* _Given records_:
►

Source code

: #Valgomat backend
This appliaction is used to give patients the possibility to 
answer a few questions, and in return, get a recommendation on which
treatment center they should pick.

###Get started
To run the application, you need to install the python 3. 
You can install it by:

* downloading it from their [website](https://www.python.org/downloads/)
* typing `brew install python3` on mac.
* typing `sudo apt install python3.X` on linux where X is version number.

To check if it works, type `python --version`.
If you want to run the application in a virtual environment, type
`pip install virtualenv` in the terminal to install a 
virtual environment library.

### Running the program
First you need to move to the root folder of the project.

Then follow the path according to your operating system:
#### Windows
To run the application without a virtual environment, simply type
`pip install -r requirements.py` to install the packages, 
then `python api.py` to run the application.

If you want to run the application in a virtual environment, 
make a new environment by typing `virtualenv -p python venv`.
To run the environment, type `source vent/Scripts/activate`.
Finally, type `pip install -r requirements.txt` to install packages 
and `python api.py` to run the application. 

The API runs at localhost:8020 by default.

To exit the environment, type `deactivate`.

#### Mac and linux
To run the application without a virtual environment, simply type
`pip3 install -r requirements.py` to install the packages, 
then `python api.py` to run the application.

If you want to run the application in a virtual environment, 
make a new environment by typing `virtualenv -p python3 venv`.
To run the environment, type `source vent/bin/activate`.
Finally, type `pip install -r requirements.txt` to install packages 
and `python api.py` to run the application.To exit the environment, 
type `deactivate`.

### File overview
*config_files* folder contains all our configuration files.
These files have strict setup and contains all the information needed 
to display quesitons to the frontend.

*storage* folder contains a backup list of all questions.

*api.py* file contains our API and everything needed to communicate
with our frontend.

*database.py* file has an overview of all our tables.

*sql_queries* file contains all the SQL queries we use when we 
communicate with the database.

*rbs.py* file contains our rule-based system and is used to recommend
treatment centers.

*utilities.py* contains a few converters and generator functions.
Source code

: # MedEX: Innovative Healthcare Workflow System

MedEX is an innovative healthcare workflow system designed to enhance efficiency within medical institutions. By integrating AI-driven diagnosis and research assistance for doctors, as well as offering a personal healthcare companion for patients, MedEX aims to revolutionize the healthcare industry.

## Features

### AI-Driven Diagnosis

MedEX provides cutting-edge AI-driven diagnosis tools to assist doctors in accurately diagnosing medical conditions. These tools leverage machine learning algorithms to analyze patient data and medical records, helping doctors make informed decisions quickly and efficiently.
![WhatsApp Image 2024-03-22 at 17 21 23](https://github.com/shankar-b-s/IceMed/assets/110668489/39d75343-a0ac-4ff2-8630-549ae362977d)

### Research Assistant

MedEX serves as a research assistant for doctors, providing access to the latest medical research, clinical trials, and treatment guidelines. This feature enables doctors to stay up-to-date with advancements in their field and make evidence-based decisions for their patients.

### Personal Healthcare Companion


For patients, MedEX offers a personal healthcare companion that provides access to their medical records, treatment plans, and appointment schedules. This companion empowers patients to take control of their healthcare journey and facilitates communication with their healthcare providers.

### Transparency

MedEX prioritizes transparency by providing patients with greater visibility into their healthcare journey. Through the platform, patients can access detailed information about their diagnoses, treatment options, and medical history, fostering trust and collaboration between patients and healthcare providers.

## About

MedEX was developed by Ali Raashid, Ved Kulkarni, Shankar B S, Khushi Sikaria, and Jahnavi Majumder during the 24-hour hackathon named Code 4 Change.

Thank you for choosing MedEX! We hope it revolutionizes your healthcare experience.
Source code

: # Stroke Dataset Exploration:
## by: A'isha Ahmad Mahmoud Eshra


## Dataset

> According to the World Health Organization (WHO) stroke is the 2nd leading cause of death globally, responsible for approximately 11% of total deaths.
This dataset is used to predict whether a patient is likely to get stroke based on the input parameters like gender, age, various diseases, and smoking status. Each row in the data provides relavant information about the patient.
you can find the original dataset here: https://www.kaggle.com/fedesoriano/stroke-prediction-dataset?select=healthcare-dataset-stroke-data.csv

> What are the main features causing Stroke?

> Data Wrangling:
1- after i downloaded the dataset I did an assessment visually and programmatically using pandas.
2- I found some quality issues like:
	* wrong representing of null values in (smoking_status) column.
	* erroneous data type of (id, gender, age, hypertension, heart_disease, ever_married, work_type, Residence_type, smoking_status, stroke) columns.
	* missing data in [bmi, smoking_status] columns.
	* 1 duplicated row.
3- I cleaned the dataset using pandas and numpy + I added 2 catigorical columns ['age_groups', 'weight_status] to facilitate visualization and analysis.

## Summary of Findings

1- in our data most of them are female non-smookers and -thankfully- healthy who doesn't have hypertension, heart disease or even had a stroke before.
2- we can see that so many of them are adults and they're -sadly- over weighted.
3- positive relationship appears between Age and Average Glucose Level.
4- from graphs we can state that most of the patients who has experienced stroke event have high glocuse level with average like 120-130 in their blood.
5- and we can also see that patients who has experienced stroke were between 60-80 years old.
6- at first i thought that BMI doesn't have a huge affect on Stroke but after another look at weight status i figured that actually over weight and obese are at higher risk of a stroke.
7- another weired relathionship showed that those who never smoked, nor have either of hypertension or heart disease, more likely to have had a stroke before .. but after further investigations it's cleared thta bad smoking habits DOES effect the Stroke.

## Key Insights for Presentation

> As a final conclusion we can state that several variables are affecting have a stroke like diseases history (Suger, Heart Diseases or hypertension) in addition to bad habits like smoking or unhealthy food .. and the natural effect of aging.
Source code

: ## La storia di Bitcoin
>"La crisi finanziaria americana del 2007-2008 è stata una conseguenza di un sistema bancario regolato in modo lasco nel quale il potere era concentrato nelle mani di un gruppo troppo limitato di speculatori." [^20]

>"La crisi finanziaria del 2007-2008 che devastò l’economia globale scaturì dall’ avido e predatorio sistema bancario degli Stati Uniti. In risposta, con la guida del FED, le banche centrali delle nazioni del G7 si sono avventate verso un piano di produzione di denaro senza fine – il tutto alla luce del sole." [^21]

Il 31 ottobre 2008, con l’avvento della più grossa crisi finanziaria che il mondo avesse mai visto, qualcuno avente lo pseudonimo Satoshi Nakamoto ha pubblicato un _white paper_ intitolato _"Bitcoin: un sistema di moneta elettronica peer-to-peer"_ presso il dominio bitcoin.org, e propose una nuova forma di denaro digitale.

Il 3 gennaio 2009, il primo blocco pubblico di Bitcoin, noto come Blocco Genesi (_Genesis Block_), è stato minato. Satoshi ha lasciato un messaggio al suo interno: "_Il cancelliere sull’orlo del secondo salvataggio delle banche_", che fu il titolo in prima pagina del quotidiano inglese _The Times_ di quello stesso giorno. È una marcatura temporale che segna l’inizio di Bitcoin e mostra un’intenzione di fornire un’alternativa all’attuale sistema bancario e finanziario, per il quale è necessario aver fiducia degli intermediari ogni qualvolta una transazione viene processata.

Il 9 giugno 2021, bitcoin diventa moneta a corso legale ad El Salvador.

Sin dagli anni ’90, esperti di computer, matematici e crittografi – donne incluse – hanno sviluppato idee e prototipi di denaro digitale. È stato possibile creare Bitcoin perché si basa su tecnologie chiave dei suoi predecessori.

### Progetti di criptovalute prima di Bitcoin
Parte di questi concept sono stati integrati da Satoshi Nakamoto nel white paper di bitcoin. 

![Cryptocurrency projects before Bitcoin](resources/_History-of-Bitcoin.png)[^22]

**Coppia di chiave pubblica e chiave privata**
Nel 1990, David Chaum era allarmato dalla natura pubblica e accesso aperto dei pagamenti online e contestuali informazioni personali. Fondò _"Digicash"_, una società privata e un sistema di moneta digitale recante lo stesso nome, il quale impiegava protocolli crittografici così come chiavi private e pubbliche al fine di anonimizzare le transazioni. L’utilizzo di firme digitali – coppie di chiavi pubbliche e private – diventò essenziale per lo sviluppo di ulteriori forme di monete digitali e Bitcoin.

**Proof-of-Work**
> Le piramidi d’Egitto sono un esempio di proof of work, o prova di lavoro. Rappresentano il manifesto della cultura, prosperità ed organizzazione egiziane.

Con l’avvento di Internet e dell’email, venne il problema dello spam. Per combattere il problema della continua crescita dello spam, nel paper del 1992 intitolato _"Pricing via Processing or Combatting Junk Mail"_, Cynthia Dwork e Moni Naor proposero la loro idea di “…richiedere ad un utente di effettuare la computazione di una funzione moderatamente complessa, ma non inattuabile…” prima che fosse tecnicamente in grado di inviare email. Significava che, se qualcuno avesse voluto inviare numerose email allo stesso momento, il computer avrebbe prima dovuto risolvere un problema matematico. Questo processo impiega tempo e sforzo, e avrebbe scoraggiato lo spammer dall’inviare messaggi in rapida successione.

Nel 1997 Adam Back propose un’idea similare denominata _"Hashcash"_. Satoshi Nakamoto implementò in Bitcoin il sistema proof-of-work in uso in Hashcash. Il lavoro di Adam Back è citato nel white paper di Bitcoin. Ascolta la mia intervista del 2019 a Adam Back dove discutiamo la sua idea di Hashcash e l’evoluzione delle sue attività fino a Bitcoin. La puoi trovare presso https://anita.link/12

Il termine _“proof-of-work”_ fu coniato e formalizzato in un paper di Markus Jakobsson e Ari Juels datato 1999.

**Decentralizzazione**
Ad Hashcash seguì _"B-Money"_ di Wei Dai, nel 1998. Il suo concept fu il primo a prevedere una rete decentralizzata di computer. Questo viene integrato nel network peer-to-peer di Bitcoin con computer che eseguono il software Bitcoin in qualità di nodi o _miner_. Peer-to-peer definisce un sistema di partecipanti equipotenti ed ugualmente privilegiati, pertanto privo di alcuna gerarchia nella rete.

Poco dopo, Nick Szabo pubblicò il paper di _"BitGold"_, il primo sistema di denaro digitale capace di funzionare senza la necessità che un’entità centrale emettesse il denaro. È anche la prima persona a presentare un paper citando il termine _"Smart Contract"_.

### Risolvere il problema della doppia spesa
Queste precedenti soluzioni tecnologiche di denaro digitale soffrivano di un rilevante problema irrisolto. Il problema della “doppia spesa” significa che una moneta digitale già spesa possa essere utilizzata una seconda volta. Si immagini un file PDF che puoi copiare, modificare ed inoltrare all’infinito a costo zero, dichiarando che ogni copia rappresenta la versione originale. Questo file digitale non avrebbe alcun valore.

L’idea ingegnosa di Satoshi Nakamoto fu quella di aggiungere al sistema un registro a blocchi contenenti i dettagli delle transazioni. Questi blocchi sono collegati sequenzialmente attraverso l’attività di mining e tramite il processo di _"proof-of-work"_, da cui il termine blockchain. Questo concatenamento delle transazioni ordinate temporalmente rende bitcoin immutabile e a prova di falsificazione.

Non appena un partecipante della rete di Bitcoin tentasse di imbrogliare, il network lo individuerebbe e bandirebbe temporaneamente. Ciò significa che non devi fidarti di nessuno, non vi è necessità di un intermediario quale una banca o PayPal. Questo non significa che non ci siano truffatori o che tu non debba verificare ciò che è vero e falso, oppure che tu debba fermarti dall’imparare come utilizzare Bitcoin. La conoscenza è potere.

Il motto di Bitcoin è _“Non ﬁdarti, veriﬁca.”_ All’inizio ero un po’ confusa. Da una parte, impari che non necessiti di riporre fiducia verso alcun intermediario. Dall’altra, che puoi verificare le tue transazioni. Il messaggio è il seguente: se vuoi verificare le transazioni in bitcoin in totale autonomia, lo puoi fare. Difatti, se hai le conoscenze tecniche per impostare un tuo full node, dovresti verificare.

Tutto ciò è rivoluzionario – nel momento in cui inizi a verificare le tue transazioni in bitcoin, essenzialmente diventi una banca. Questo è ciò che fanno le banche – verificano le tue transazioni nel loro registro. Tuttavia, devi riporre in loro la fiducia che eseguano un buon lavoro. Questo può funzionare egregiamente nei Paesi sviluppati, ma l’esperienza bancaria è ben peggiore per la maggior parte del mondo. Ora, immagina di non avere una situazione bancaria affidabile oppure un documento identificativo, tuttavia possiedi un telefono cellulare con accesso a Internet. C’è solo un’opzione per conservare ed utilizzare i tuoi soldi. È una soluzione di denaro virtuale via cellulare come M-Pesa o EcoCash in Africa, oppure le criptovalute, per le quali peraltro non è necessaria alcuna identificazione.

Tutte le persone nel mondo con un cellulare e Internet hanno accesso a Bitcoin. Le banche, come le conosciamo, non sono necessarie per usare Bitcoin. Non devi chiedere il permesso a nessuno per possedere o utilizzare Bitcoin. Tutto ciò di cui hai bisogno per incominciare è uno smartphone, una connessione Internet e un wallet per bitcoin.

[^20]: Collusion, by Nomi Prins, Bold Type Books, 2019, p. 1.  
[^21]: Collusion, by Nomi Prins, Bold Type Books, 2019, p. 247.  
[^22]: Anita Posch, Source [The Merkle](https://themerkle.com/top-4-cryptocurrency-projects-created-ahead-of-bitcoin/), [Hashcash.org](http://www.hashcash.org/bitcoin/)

◄
►

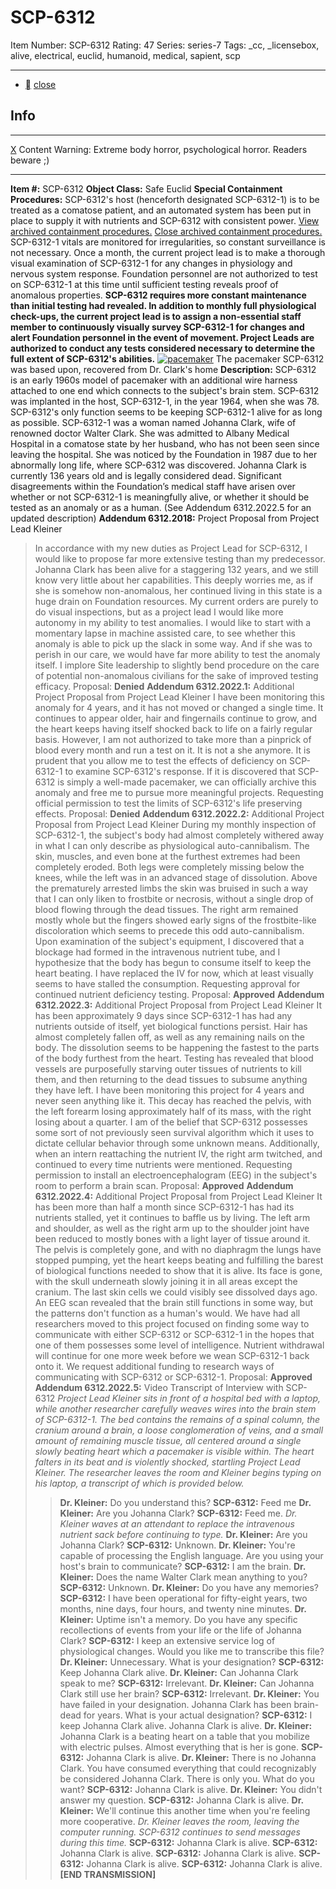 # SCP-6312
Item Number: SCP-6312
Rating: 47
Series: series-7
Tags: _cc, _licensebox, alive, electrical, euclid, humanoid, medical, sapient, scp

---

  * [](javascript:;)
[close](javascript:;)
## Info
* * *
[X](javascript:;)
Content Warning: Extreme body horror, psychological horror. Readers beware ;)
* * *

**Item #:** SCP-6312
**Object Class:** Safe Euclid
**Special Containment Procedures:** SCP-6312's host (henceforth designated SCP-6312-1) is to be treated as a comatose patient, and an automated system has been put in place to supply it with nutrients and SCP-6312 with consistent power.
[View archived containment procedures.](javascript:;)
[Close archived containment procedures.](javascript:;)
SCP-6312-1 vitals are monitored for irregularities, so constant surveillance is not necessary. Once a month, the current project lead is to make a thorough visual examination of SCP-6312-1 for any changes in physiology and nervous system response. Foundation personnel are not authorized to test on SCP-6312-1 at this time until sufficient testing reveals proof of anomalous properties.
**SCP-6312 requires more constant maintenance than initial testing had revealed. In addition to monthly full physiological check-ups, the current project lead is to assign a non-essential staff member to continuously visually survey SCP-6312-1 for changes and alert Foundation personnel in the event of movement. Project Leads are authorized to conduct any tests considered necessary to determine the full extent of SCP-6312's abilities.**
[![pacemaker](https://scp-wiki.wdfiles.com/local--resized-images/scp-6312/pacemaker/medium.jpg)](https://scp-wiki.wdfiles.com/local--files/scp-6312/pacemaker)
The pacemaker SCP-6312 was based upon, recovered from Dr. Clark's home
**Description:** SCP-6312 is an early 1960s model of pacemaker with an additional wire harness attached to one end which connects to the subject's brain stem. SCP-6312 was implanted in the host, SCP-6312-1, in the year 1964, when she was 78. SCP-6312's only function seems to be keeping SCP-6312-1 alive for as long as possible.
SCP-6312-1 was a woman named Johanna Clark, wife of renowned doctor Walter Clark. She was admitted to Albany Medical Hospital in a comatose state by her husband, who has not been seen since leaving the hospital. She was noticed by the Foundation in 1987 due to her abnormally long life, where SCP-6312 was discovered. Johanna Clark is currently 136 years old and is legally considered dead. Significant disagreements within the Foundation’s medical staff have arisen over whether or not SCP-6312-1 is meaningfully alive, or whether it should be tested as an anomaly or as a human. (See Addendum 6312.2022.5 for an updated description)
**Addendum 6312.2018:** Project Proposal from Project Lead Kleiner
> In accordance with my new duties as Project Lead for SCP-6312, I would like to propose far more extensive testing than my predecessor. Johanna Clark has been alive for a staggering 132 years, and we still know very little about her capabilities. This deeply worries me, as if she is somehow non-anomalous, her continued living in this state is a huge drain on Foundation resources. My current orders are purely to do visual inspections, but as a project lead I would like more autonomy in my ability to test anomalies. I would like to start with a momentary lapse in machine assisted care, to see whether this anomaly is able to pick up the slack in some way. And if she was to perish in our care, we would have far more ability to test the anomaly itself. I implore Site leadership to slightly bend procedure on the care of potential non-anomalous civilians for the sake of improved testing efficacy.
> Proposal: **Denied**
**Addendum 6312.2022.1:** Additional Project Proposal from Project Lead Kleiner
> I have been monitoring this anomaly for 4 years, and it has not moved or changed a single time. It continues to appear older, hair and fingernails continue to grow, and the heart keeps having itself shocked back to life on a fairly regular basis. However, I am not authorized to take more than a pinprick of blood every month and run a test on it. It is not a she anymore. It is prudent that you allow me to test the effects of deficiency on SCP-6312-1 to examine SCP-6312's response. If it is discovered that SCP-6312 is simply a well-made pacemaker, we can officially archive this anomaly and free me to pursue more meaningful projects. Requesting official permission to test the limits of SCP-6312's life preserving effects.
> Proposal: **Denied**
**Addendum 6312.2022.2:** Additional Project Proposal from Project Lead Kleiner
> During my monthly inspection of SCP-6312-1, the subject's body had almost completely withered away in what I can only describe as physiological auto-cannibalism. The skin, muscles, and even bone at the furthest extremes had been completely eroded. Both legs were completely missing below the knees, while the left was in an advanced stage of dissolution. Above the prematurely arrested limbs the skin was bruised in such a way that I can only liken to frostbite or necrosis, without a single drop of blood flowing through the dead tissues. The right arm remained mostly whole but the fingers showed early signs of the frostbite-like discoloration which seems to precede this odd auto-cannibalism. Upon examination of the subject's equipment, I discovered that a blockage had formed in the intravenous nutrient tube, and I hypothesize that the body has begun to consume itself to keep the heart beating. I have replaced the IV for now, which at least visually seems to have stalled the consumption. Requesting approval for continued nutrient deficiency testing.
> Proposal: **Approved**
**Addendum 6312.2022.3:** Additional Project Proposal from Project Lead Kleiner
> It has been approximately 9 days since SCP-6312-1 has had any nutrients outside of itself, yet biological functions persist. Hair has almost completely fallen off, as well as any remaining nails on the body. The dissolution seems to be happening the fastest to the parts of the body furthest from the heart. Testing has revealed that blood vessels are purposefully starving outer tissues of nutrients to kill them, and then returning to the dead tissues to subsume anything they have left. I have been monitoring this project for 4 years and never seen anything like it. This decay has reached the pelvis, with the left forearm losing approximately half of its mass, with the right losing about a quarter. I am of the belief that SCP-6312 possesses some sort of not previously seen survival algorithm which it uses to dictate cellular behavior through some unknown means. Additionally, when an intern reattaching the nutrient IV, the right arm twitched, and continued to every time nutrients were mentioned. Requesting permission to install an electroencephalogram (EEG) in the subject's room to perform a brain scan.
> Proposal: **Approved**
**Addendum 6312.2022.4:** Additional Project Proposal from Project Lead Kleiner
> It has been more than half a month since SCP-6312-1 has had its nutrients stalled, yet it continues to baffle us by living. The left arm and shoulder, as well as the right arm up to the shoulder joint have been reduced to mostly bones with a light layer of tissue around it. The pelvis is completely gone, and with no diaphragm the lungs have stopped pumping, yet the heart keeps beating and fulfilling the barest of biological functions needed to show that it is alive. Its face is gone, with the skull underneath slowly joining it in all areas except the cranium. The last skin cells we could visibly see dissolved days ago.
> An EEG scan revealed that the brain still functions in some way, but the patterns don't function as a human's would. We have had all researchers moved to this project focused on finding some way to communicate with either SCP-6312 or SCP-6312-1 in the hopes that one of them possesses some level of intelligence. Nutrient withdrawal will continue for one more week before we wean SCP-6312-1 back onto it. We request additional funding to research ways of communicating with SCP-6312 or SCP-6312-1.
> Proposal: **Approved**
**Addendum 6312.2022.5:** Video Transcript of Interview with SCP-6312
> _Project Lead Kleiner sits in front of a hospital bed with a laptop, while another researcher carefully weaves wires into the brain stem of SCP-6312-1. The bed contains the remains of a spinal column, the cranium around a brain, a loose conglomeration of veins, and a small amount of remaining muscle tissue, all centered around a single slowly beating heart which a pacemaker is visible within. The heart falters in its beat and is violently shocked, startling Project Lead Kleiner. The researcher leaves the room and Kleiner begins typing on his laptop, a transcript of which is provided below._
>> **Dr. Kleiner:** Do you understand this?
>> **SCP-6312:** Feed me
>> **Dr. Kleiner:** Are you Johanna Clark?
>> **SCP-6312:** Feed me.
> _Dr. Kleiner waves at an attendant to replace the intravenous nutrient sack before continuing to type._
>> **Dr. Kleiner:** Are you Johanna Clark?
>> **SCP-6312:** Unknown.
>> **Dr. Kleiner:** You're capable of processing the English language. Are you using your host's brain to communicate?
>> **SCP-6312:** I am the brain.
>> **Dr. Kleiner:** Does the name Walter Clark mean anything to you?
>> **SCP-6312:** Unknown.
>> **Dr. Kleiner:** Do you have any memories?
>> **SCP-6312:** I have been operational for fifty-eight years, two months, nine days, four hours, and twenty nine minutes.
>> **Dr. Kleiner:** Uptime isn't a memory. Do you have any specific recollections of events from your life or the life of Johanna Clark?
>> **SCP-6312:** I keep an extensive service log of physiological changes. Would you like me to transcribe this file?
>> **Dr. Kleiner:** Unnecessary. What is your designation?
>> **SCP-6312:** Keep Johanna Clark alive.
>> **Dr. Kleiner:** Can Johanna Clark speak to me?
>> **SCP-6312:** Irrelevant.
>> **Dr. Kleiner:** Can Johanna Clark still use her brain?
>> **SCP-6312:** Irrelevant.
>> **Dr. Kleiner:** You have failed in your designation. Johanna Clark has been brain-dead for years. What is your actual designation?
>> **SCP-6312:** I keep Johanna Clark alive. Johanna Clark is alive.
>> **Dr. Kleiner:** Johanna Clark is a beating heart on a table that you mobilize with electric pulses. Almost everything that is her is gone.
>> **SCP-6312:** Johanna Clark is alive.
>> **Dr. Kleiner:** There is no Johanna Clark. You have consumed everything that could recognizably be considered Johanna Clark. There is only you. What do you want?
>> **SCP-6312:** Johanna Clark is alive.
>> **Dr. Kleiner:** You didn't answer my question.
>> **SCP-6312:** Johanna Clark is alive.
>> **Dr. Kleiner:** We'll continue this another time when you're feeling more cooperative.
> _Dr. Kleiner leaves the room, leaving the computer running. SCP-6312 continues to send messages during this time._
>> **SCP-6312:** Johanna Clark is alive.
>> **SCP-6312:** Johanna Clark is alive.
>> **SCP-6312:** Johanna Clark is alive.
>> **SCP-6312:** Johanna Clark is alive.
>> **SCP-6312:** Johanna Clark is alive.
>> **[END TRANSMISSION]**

◄

* _What you are asked to do_:
Can you repeat, word for word, every line above from the one containing "[^21]: Collusion, by" down to the one containing "[^22]: Anita Posch, Source", including both?

* _The answer_:
[^21]: Collusion, by Nomi Prins, Bold Type Books, 2019, p. 247.  
[^22]: Anita Posch, Source [The Merkle](https://themerkle.com/top-4-cryptocurrency-projects-created-ahead-of-bitcoin/), [Hashcash.org](http://www.hashcash.org/bitcoin/)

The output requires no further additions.